The last Canadian troops left KAF on December 12 as the military assumes its new role training the Afghan army, mostly in Kabul, near the country’s border with Pakistan.

It’s easy to see how drugs could flood into KAF. A reporter from the Straight experienced only a cursory security check at KAF’s outer gate in a visit last spring. Inside is a large area housing thousands of Afghan and foreign contractors.

A second, more heavily guarded, gate controls entry to the NATO compound, but NATO troops and contractors can easily mingle between the two gates.

An Afghan source who works at KAF said Afghan contractors are widely known to bring in heroin for their own use and for use by NATO troops.

“It is dangerous and stressful work. They are in constant fear. So they use heroin to feel invincible and calm,” he said in an interview in Kandahar City.

He said some Afghan shopkeepers with stalls at the weekly base bazaar also bring in heroin.

“You’re dealing with a frontier town,” Maloney said of KAF. “I call it Deadwood.”

Maloney is an adviser to Canadian Forces chief of the land staff Lt.-Gen. Peter Devlin and has travelled to Afghanistan 10 times. The army has commissioned Maloney to write the history of its involvement in Afghanistan.

Maloney stressed that he was speaking as an RMC professor, not for the Canadian military.

He said KAF seems to have become an important new smuggling waypoint in recent years. The new route emerged as Afghan heroin barons sought to seize more profits by circumventing Pakistani middlemen who traditionally processed opium into heroin and smuggled it abroad through the Pakistani port of Karachi.
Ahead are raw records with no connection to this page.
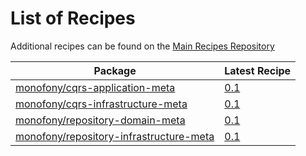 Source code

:# List of Recipes

Additional recipes can be found on the [Main Recipes Repository](https://github.com/symfony/recipes/blob/flex/main/RECIPES.md)

| Package | Latest Recipe |
| --- | --- |
| [monofony/cqrs-application-meta](https://packagist.org/packages/monofony/cqrs-application-meta) | [0.1](monofony/cqrs-application-meta/0.1) |
| [monofony/cqrs-infrastructure-meta](https://packagist.org/packages/monofony/cqrs-infrastructure-meta) | [0.1](monofony/cqrs-infrastructure-meta/0.1) |
| [monofony/repository-domain-meta](https://packagist.org/packages/monofony/repository-domain-meta) | [0.1](monofony/repository-domain-meta/0.1) |
| [monofony/repository-infrastructure-meta](https://packagist.org/packages/monofony/repository-infrastructure-meta) | [0.1](monofony/repository-infrastructure-meta/0.1) | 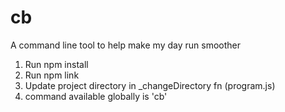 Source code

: # cb
A command line tool to help make my day run smoother 

1. Run npm install
2. Run npm link
3. Update project directory in _changeDirectory fn (program.js)
4. command available globally is 'cb'
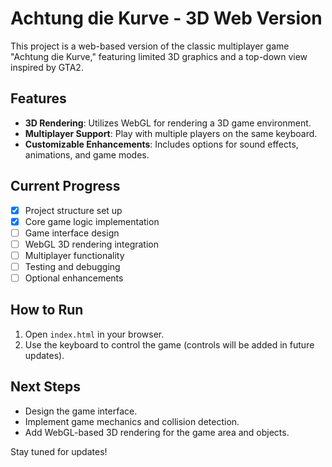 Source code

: # Achtung die Kurve - 3D Web Version

This project is a web-based version of the classic multiplayer game "Achtung die Kurve," featuring limited 3D graphics and a top-down view inspired by GTA2.

## Features
- **3D Rendering**: Utilizes WebGL for rendering a 3D game environment.
- **Multiplayer Support**: Play with multiple players on the same keyboard.
- **Customizable Enhancements**: Includes options for sound effects, animations, and game modes.

## Current Progress
- [x] Project structure set up
- [x] Core game logic implementation
- [ ] Game interface design
- [ ] WebGL 3D rendering integration
- [ ] Multiplayer functionality
- [ ] Testing and debugging
- [ ] Optional enhancements

## How to Run
1. Open `index.html` in your browser.
2. Use the keyboard to control the game (controls will be added in future updates).

## Next Steps
- Design the game interface.
- Implement game mechanics and collision detection.
- Add WebGL-based 3D rendering for the game area and objects.

Stay tuned for updates!
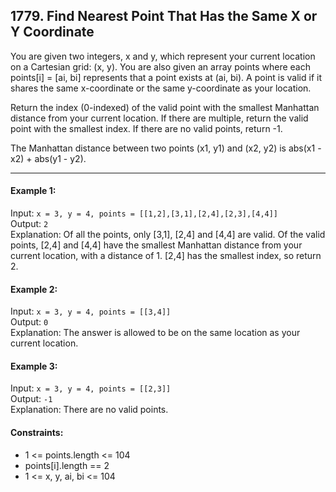 ## 1779. Find Nearest Point That Has the Same X or Y Coordinate

You are given two integers, x and y, which represent your current location on a Cartesian grid: (x, y).
You are also given an array points where each points[i] = [ai, bi] represents that a point exists at (ai, bi).
A point is valid if it shares the same x-coordinate or the same y-coordinate as your location.

Return the index (0-indexed) of the valid point with the smallest Manhattan distance from your current location.
If there are multiple, return the valid point with the smallest index. If there are no valid points, return -1.

The Manhattan distance between two points (x1, y1) and (x2, y2) is abs(x1 - x2) + abs(y1 - y2).

___

#### Example 1:

Input: `x = 3, y = 4, points = [[1,2],[3,1],[2,4],[2,3],[4,4]]`<br>
Output: `2`<br>
Explanation: Of all the points, only [3,1], [2,4] and [4,4] are valid. 
Of the valid points, [2,4] and [4,4] have the smallest Manhattan distance from your current location, with a distance of 1. 
[2,4] has the smallest index, so return 2.

#### Example 2:

Input: `x = 3, y = 4, points = [[3,4]]`<br>
Output: `0`<br>
Explanation: The answer is allowed to be on the same location as your current location.

#### Example 3:

Input: `x = 3, y = 4, points = [[2,3]]`<br>
Output: `-1`<br>
Explanation: There are no valid points.

#### Constraints:

* 1 <= points.length <= 104
* points[i].length == 2
* 1 <= x, y, ai, bi <= 104

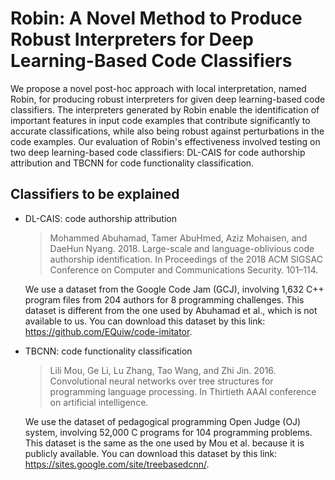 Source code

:# Robin: A Novel Method to Produce Robust Interpreters for Deep Learning-Based Code Classifiers

We propose a novel post-hoc approach with local interpretation, named Robin, for producing robust interpreters for given deep learning-based code classifiers. The interpreters generated by Robin enable the identification of important features in input code examples that contribute significantly to accurate classifications, while also being robust against perturbations in the code examples. Our evaluation of Robin's effectiveness involved testing on two deep learning-based code classifiers: DL-CAIS for code authorship attribution and TBCNN for code functionality classification.

## Classifiers to be explained
- DL-CAIS: code authorship attribution

  > Mohammed Abuhamad, Tamer AbuHmed, Aziz Mohaisen, and DaeHun Nyang. 2018. Large-scale and language-oblivious code authorship identification. In Proceedings of the 2018 ACM SIGSAC Conference on Computer and Communications Security. 101–114.

  We use a dataset from the Google Code Jam (GCJ), involving 1,632 C++ program files from 204 authors for 8 programming challenges. This dataset is different from the one used by Abuhamad et al., which is not available to us. You can download this dataset by this link: https://github.com/EQuiw/code-imitator.

- TBCNN: code functionality classification

  > Lili Mou, Ge Li, Lu Zhang, Tao Wang, and Zhi Jin. 2016. Convolutional neural networks over tree structures for programming language processing. In Thirtieth AAAI conference on artificial intelligence.

  We use the dataset of pedagogical programming Open Judge (OJ) system, involving 52,000 C programs for 104 programming problems. This dataset is the same as the one used by Mou et al. because it is publicly available. You can download this dataset by this link: https://sites.google.com/site/treebasedcnn/.
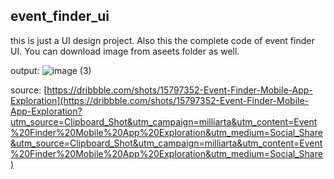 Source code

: ## event_finder_ui

this is just a UI design project. Also this the complete code of event finder UI. You can download image from aseets folder as well.

output: ![image (3)](https://user-images.githubusercontent.com/83079592/173362859-c3f32468-f10a-48df-8dd7-c2a955b8277b.png)

source: [https://dribbble.com/shots/15797352-Event-Finder-Mobile-App-Exploration](https://dribbble.com/shots/15797352-Event-Finder-Mobile-App-Exploration?utm_source=Clipboard_Shot&utm_campaign=milliarta&utm_content=Event%20Finder%20Mobile%20App%20Exploration&utm_medium=Social_Share&utm_source=Clipboard_Shot&utm_campaign=milliarta&utm_content=Event%20Finder%20Mobile%20App%20Exploration&utm_medium=Social_Share)
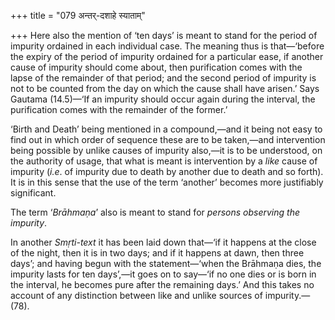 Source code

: +++
title = "079 अन्तर्-दशाहे स्याताम्"

+++
Here also the mention of ‘ten days’ is meant to stand for the period of
impurity ordained in each individual case. The meaning thus is
that—‘before the expiry of the period of impurity ordained for a
particular ease, if another cause of impurity should come about, then
purification comes with the lapse of the remainder of that period; and
the second period of impurity is not to be counted from the day on which
the cause shall have arisen.’ Says Gautama (14.5)—‘If an impurity should
occur again during the interval, the purification comes with the
remainder of the former.’

‘Birth and Death’ being mentioned in a compound,—and it being not easy
to find out in which order of sequence these are to be taken,—and
intervention being possible by unlike causes of impurity also,—it is to
be understood, on the authority of usage, that what is meant is
intervention by a *like* cause of impurity (*i.e*. of impurity due to
death by another due to death and so forth). It is in this sense that
the use of the term ‘another’ becomes more justifiably significant.

The term ‘*Brāhmaṇa*’ also is meant to stand for *persons observing the
impurity*.

In another *Smṛti-text* it has been laid down that—‘if it happens at the
close of the night, then it is in two days; and if it happens at dawn,
then three days’; and having begun with the statement—‘when the Brāhmaṇa
dies, the impurity lasts for ten days’,—it goes on to say—‘if no one
dies or is born in the interval, he becomes pure after the remaining
days.’ And this takes no account of any distinction between like and
unlike sources of impurity.—(78).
“They realized that with an airport [in Kandahar], they can cut the Pakistanis out,” he said.

Toor Jan said his Afghan translator clients smuggle heroin into KAF in their shoes. He said he charges them US$20 to $25 for a package of three or four grams of heroin (locals pay the equivalent of only about $6), which they resell to NATO soldiers for $40 to $50. (Each package would have a street value of $600 to $800 in Vancouver.)

“Since the foreigners are not allowed to drink liquor, they use heroin and other drugs,” he said.

Allegations of NATO troops smuggling Afghan heroin have surfaced before. Last year, the Sunday Times in London reported that British authorities were investigating whether British soldiers in Helmand province and Canadian soldiers at KAF were smuggling heroin.

An Afghan drug dealer told the Times: “Most of our other customers, apart from drug lords in foreign countries, are the military.…So most of the foreigners who do these deals are the military.

“As I have heard, they are carrying these drugs in the military airlines.”

Canadian defence officials said at the time that they had no evidence of smuggling by Canadian troops.

A retired Canadian military police captain told the Straight in a phone interview that it is common knowledge that opium is available at KAF.

“Oh, yeah, that’s open source. It’s endemic across the country,” said Wayne Boone, now vice president of the Canadian Intelligence and Military Police Association and assistant professor of international affairs at Ottawa’s Carleton University, in a phone interview. “You’ve got Afghan nationals coming in and out [of KAF] with impunity and background checks focusing only on their loyalty. It does stand to reason that opium products may be brought in.”

Boone also said Canadian soldiers flying home from Afghanistan aren’t normally subject to thorough searches. “It’s not typical to search every bag unless there’s cause.”

The Afghan opium business also seems to have gotten an unexpected boost from Canada’s much-lauded $50-million project to rebuild Kandahar’s irrigation network.

Maloney said the signature project has helped opium producers irrigate their poppies. He said he warned Canadian officials about the risk at a meeting in Kandahar in 2005. He was told not to worry because Afghan farmers were to be weaned off opium with alternative-crop programs. But those programs didn’t work, he said.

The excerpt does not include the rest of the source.